I really couldn’t remember too many kitchen gadgets, knick knacks, CDs, stereos or scarves.
Just like Scrooge, my reflection on ghosts of Christmas’ past gave me an epiphany. An old saying I once heard put it best, “The greatest things in life are the people we love, the places we see, and the memories we make.”
For me, drinking Scandinavian wassail with my grandparents, making gingerbread houses with my nieces, or bundling up for a stroll through Red Rock Fantasy all together, are the things I remember best about Christmas.
So, I decided to give a different sort of gift this year.
The most priceless gift of all.
After twelve deaths in our family in three years, I’ve learned the value of such a simple thing as time with my loved ones.
So, I thought carefully about a memory I would like to create with each person and I offered that idea in a small card I gave each one.
My great-Aunt, Dollie, choked back tears when she read that I wanted to spend an afternoon with her sharing our memoirs. I was surprised. It sounded like such a simple thing to give her, but it was the only gift that made her cry. (I have a feeling the super-scrubbing “As Seen on TV” car-washing brush I would’ve gotten her, probably wouldn’t have had the same impact).

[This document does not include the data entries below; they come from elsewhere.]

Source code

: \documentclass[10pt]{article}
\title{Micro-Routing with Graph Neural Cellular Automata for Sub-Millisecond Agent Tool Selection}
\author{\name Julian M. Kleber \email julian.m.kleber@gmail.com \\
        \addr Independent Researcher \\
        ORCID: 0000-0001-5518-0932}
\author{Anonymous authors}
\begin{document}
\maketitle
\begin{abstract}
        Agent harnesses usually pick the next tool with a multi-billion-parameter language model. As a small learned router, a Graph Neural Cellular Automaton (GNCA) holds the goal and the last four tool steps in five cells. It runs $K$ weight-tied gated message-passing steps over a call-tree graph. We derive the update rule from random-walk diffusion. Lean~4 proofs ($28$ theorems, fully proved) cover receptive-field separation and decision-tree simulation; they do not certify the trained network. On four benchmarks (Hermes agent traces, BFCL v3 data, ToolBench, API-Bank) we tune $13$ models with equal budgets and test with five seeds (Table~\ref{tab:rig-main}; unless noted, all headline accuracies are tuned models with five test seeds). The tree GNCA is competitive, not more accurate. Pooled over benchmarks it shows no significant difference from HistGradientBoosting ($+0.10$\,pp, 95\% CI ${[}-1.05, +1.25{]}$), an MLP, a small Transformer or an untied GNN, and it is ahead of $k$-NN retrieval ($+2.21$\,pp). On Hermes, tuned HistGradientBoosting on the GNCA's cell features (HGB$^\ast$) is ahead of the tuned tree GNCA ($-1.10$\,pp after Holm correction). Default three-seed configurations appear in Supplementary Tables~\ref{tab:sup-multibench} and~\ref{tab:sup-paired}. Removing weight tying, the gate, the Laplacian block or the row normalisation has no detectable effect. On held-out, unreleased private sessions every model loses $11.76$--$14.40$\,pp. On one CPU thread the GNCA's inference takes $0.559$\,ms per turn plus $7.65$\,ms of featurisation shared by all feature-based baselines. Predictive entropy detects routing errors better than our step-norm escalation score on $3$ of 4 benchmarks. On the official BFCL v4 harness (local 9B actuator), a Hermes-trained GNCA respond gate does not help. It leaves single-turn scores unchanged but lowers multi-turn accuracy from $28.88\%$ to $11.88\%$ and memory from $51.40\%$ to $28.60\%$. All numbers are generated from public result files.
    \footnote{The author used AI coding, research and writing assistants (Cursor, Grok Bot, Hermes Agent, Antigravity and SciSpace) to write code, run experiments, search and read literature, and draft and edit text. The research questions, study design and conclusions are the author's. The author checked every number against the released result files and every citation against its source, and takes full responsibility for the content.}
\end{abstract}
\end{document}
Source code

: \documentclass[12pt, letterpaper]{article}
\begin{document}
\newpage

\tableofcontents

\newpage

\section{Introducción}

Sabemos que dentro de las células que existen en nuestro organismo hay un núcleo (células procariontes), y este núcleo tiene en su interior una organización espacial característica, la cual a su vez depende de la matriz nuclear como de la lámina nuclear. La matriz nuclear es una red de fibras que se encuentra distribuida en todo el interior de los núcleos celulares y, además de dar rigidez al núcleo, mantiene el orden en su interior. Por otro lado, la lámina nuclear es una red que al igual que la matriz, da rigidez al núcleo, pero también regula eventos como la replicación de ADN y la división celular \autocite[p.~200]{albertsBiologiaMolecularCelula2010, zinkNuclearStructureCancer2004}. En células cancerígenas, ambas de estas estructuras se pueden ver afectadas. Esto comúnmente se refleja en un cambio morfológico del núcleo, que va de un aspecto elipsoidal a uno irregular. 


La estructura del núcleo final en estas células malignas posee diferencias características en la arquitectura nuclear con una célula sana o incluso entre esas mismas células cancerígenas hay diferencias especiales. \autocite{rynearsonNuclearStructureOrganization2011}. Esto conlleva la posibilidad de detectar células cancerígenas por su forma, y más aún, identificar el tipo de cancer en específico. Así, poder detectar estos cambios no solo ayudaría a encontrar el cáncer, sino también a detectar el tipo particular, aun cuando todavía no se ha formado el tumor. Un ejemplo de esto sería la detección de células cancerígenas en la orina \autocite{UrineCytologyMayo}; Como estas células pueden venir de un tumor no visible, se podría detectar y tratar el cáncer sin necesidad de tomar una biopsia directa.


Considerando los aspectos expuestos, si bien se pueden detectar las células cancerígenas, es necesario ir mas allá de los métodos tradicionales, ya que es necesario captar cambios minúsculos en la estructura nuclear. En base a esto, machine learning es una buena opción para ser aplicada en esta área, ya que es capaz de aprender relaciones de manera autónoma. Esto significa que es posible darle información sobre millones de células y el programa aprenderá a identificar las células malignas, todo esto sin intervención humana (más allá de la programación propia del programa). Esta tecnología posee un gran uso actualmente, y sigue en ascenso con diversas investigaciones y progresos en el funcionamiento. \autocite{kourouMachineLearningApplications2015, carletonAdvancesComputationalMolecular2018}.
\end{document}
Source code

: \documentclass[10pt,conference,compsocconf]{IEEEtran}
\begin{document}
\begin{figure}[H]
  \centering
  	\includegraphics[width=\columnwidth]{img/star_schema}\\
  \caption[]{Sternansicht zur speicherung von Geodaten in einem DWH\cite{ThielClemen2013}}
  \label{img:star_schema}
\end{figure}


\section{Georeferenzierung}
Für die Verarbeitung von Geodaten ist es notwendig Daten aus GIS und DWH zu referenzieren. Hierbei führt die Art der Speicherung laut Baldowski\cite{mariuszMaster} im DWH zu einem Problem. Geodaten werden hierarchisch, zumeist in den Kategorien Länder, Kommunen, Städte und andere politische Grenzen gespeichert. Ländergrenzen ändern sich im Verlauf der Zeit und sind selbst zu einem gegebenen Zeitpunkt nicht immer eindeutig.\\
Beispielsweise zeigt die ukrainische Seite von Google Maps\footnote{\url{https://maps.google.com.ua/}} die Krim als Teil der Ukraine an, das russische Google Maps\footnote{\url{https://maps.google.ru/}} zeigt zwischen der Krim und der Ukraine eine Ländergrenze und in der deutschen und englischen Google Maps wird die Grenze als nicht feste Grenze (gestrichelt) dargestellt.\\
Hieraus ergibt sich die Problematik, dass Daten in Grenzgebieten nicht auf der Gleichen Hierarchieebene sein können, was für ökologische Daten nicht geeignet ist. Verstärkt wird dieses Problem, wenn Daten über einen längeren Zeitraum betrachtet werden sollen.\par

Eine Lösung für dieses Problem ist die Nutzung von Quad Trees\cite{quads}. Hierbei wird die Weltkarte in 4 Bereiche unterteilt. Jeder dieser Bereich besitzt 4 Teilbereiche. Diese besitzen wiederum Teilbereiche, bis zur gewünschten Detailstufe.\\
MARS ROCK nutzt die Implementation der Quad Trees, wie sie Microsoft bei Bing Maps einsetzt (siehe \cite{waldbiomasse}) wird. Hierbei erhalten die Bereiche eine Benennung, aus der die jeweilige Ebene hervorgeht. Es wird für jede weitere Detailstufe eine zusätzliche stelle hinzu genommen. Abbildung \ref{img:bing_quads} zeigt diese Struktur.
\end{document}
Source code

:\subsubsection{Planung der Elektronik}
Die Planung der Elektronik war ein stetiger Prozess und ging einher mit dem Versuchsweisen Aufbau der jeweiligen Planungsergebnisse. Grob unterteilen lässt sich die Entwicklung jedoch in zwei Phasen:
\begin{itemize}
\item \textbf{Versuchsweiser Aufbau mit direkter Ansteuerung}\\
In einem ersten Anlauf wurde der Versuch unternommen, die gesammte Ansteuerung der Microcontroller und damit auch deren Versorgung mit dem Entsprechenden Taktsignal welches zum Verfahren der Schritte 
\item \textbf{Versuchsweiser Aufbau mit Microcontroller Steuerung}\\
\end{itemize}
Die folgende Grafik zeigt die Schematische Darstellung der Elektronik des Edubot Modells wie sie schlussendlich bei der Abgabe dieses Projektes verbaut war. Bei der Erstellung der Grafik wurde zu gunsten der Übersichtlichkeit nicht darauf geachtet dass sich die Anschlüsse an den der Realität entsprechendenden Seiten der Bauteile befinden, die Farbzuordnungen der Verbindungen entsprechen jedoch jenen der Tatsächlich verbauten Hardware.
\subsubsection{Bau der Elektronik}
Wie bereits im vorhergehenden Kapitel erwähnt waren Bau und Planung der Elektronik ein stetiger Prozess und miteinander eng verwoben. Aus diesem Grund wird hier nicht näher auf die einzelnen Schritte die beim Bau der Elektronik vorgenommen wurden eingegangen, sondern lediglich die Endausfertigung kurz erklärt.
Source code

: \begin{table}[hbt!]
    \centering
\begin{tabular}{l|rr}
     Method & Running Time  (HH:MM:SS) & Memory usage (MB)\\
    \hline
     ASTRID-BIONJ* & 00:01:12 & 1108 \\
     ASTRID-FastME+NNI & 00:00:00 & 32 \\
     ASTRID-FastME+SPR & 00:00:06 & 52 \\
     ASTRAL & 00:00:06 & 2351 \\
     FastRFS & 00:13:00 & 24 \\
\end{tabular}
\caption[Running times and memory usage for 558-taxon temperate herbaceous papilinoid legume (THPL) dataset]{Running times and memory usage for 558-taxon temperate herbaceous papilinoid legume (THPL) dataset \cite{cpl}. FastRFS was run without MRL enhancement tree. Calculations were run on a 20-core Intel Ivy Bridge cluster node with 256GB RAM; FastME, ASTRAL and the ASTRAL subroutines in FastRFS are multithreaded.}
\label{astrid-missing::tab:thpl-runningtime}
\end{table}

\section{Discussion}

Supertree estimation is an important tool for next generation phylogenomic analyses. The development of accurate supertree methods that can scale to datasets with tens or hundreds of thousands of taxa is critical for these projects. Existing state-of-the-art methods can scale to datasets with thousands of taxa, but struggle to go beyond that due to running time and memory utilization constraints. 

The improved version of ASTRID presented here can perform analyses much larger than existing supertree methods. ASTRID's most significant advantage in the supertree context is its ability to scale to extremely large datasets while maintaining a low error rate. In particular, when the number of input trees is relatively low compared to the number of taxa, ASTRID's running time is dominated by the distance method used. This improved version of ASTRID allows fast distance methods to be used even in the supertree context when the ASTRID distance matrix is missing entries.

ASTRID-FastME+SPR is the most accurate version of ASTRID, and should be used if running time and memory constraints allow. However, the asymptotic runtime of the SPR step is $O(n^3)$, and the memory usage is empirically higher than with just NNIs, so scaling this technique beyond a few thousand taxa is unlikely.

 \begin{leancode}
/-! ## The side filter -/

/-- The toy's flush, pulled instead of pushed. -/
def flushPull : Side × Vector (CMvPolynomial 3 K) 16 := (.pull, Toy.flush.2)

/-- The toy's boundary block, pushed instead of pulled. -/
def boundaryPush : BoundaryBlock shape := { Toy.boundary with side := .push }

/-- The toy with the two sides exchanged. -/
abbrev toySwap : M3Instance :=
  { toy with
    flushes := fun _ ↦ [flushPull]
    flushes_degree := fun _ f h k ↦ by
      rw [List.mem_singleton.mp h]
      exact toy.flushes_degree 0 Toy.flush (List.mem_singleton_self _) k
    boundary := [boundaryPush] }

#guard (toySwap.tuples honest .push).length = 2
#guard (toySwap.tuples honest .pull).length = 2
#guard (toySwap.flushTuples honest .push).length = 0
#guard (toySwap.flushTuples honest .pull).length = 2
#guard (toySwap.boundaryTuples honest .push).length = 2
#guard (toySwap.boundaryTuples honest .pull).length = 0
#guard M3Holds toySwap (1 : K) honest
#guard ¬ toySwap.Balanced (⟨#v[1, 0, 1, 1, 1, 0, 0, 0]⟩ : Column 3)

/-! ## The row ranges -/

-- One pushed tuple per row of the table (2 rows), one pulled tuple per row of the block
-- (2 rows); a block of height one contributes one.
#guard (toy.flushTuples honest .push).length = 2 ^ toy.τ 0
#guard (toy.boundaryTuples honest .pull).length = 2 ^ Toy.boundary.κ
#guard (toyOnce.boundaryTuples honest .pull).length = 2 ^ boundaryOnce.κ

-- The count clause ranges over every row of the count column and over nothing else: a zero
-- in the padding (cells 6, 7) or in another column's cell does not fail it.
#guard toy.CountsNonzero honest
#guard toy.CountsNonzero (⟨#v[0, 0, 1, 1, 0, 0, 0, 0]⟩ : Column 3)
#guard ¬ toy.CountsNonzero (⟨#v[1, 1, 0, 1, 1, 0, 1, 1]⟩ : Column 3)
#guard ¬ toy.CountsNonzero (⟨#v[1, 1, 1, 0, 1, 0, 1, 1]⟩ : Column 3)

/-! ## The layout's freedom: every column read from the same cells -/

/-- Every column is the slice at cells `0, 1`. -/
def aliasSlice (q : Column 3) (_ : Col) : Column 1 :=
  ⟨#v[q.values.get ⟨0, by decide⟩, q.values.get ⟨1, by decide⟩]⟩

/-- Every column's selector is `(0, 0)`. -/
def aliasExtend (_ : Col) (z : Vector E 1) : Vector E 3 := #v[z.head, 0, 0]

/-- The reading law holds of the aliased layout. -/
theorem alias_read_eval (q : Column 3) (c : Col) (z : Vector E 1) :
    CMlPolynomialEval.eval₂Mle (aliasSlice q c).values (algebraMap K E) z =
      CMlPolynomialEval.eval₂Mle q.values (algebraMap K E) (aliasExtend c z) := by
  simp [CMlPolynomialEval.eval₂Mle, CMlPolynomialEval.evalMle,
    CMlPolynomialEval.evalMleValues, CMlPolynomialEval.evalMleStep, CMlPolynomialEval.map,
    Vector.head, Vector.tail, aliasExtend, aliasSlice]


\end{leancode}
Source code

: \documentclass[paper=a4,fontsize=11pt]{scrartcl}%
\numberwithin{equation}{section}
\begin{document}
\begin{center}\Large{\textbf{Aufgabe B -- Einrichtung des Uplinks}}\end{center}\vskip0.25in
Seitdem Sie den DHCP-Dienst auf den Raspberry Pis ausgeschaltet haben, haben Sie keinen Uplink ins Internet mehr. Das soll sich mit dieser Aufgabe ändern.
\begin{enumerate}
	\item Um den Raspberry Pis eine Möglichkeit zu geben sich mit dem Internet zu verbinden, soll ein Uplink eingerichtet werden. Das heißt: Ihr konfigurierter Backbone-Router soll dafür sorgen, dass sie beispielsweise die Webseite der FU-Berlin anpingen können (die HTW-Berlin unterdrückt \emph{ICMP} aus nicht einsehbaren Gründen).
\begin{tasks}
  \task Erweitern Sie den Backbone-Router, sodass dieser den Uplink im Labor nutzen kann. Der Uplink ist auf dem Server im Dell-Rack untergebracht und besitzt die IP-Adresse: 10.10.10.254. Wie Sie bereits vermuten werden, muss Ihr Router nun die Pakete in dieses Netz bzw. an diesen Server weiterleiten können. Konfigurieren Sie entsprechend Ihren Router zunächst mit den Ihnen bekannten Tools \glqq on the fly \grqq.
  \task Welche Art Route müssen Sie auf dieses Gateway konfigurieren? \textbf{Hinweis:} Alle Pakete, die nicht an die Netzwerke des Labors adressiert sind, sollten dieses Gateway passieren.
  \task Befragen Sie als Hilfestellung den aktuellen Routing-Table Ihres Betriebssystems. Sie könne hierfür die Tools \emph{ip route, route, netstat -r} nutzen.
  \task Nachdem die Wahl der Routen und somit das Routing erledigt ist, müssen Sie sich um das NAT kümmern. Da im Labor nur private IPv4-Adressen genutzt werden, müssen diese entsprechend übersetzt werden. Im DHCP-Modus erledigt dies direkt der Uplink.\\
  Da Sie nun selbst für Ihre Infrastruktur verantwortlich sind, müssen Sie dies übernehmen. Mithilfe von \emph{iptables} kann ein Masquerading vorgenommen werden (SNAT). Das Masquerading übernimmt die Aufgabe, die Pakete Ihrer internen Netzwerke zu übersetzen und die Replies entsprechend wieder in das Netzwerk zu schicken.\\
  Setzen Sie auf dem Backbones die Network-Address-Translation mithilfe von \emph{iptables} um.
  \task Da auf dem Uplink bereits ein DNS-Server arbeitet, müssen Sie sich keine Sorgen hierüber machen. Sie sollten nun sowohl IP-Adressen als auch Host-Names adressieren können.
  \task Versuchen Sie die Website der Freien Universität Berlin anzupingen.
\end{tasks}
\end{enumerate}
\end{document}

When my Mom read her card, she started to cry, too, when I told her how much we appreciate all she does for our family. She said, “Not a lot of people tell me how much they appreciate me. That was the greatest gift you could give me.”
This was the most simple and humble Christmas I’ve ever celebrated, but the gift of time proved to be the best gift I’ve ever given, or received. I had a houseful of people, a huge feast of food (Christmas potluck!), a storm on the stockings by a bunch of happy kiddos Christmas morning, and time with my family that I could never put a price tag on.